Makes sense, life was brute-forced.

nickpsecurity 41 minutes ago

A brother in Christ told me that cell phones start working the moment you turn them on. He said that's because the designer of the phones built in a program that tells them how to operate. Likewise, our Designer (God) gave us a program for how to operate. It also has built-in morals of seeking God (who made me?), love, and fairness. That hints at the creation's purpose.

I'll add to his assessment that God's amazing designs exist at levels of genes, cells, organs, brain patterns, and so on. Then, the very, mathematical formulae that make them work has a haroneous order. In a universe He causes to remain stable despite being inherently chaotic.

One of the best benefits for scientists of following Jesus Christ is that, one day, we'll be able to ask Him about any of this. What? Where? When? Why? And how did it all fit together to optimize for what goals?

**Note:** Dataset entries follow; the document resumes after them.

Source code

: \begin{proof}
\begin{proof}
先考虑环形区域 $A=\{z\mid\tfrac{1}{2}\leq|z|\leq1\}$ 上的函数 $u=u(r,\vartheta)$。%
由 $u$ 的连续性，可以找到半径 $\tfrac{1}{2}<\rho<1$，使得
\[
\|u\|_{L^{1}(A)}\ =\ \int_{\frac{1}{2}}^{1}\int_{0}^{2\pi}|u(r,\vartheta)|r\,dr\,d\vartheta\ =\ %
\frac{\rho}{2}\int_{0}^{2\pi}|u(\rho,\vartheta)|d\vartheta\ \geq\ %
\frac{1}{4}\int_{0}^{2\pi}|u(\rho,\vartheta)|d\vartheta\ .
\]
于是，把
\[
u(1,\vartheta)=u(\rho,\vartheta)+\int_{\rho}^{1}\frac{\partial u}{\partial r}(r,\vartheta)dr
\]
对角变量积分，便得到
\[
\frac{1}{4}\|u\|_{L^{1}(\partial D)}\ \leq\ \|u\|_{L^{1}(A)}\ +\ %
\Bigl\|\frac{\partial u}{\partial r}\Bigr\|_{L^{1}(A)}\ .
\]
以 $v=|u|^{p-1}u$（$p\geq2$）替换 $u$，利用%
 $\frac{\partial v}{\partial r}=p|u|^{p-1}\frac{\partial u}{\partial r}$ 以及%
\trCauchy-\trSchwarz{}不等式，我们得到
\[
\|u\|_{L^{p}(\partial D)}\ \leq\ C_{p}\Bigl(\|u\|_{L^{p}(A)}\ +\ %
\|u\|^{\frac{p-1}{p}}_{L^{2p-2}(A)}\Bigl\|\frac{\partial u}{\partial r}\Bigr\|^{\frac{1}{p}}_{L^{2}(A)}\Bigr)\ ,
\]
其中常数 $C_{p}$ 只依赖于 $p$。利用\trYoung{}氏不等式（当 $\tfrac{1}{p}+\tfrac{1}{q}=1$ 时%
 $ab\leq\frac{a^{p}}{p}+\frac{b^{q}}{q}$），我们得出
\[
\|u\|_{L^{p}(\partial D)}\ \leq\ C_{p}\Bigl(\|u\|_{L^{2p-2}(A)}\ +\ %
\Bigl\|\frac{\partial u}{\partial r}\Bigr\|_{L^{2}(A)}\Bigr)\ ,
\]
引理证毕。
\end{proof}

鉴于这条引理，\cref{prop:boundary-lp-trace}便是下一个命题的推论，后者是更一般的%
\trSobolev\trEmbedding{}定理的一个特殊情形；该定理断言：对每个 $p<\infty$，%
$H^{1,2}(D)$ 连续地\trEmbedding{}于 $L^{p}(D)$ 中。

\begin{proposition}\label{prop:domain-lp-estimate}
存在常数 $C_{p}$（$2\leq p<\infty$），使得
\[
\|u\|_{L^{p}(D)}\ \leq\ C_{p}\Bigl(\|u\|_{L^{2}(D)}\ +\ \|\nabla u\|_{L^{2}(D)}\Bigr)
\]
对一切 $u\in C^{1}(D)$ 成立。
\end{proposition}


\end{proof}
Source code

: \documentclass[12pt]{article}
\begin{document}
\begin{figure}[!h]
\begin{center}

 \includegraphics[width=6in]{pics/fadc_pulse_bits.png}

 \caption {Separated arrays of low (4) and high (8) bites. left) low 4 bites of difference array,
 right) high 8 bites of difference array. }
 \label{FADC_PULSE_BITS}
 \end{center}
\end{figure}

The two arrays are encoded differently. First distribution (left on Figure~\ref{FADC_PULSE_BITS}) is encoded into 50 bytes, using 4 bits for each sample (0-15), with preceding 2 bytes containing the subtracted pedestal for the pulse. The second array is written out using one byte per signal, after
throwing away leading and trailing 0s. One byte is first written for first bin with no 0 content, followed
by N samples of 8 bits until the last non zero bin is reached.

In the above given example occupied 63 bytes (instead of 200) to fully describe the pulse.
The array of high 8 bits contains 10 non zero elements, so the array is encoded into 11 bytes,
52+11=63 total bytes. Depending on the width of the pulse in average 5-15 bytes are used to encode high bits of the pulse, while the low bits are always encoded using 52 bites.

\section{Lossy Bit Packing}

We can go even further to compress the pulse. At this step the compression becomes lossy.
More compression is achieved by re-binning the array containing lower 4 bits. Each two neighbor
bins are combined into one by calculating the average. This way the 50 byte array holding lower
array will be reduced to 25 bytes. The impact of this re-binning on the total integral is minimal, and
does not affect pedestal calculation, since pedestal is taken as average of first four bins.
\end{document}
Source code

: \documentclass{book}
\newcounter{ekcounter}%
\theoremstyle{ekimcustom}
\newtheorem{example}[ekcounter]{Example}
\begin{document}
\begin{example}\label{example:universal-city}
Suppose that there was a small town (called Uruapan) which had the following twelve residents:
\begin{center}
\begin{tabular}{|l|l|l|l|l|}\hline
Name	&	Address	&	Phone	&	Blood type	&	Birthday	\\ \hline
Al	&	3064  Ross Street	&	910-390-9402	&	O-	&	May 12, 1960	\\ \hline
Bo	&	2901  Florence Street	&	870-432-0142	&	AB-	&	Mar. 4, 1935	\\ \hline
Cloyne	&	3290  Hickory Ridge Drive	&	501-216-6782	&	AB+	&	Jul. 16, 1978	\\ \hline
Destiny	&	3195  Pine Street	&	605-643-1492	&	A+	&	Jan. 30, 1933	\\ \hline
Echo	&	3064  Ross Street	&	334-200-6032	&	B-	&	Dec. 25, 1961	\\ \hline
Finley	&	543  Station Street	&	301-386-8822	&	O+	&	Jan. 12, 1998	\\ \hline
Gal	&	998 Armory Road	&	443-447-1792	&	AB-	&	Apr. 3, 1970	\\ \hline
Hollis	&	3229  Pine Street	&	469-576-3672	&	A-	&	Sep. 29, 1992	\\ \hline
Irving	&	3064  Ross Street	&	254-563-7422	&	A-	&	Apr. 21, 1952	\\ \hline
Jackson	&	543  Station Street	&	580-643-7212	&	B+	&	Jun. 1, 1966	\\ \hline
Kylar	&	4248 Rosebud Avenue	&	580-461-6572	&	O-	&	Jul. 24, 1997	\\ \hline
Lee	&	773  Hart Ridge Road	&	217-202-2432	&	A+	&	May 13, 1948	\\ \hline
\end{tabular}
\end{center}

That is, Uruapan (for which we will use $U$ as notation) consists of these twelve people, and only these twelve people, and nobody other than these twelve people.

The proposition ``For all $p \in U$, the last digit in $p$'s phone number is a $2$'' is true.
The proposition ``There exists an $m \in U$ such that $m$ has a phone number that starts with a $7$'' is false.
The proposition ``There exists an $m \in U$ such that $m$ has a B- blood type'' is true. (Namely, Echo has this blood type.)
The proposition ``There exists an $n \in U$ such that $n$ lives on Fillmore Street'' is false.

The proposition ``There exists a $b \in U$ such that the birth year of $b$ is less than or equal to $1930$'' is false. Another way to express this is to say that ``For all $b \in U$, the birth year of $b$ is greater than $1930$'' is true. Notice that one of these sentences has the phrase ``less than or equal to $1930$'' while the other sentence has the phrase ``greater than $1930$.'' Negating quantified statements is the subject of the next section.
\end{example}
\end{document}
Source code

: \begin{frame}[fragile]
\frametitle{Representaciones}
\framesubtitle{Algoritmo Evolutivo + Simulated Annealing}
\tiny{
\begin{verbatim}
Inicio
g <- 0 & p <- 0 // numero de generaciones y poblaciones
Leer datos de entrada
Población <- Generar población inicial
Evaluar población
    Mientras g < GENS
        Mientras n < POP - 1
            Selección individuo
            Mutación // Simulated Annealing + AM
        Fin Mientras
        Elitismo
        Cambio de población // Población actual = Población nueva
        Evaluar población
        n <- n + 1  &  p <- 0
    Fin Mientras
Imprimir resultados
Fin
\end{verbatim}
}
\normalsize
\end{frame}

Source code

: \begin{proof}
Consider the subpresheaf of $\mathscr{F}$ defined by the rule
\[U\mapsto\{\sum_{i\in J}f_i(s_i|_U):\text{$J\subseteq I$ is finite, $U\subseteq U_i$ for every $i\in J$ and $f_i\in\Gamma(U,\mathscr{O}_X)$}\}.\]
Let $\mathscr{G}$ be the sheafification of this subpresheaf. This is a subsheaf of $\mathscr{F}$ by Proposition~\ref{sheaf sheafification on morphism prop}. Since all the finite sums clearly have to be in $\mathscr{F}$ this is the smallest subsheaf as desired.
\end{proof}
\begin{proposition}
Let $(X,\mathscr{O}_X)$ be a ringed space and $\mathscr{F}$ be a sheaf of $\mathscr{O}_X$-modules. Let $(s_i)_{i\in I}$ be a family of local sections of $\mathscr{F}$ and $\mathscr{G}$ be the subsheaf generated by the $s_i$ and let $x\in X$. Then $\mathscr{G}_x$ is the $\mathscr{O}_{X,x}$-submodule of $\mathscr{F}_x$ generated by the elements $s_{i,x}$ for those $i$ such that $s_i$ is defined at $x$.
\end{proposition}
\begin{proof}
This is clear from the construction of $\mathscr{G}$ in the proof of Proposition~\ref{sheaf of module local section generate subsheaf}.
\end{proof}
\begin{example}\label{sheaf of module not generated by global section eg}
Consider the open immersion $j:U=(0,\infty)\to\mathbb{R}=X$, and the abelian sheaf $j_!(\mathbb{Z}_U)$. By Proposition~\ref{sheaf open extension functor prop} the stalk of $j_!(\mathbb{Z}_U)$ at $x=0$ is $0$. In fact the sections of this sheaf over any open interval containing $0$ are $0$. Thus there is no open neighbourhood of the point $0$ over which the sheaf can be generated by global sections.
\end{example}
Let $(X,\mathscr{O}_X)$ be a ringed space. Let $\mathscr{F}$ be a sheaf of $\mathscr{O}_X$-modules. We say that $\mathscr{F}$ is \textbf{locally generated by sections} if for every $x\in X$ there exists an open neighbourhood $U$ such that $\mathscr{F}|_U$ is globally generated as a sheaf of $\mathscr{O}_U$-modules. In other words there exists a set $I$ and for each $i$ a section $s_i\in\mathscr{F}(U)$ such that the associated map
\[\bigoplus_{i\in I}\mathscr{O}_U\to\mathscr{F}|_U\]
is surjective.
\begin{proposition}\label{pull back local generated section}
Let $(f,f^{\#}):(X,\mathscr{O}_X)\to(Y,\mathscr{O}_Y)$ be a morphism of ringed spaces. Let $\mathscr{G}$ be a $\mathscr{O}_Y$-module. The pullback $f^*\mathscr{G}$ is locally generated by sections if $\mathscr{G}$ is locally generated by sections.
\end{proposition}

Meanwhile, I can be in awe of the Creator for making from scratch what our AI labs can't get close to: embryo to effecient brains that produce others by the billions in all envuronments with diverse materials (foods). No need for billions in fabs, toxic chemicals, gigawatts of power, etc. God's supremacy as a designer is evidenced by all that is made.

shevy-java 3 hours ago

This is a rather poor article. It focuses on the human brain, but animals show a lot of intelligence; and many of the behavioural descriptions can be found in animals too, such as certain instinct behaviour (e. g. in female birds feeding offspring and so forth). So the whole term "preconfigured" is really weird applied here. It insinuates as if this is something special or unique or awesome. Well, ants also do many individual tasks, and also group task. For instance, they can even solve puzzles:

https://www.youtube.com/watch?v=j9xnhmFA7Ao

I am not saying each individual ant understands how to solve this, of course, but collectively they are able to solve a task that each individual ant could never solve on their own. Would not the term "preconfigured" apply to the ant brain too? And that is a really tiny brain.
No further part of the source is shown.